Problem to work on »
Filter the entries down to the lines holding "persamaan", then copy those lines.

Dataset entries
☆ ☆ ☆ ☆ ☆ ☆ ☆
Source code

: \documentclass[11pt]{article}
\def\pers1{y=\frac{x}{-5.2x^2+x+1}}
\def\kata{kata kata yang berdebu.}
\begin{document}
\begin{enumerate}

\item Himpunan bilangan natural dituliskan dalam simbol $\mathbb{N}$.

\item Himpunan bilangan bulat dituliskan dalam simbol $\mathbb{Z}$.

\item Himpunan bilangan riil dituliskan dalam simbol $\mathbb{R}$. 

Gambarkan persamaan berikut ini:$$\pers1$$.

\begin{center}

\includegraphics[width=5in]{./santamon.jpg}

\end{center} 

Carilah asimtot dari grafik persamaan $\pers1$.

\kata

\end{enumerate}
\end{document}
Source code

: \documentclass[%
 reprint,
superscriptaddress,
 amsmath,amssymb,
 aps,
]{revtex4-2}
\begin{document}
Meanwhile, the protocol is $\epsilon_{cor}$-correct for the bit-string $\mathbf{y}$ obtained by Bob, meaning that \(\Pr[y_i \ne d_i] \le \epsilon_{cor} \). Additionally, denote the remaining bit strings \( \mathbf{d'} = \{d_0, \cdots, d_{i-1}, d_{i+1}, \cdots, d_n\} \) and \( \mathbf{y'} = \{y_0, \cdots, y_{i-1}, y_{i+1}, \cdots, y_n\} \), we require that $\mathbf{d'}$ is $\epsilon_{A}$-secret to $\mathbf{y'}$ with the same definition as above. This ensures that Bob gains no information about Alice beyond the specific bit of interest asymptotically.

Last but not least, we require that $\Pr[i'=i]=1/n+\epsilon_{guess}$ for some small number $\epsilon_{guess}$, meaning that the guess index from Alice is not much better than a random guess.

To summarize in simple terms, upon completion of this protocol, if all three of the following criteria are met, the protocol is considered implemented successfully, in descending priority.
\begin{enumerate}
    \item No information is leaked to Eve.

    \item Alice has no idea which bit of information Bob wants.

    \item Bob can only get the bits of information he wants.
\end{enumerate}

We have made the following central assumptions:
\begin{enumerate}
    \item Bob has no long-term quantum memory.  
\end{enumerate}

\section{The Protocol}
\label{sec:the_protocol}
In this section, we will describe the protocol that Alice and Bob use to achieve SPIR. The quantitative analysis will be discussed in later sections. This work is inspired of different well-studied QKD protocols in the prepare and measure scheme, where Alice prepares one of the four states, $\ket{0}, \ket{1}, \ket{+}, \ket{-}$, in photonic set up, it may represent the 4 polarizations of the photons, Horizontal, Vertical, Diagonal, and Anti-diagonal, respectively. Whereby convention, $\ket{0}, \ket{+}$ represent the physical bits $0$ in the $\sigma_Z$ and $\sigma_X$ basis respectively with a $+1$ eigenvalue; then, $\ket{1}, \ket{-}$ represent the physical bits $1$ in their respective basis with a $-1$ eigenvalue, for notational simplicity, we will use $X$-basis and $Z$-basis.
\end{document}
☆ ☆ ☆ ☆ ☆ ☆ ☆
Result below »
Gambarkan persamaan berikut ini:$$\pers1$$.
Carilah asimtot dari grafik persamaan $\pers1$.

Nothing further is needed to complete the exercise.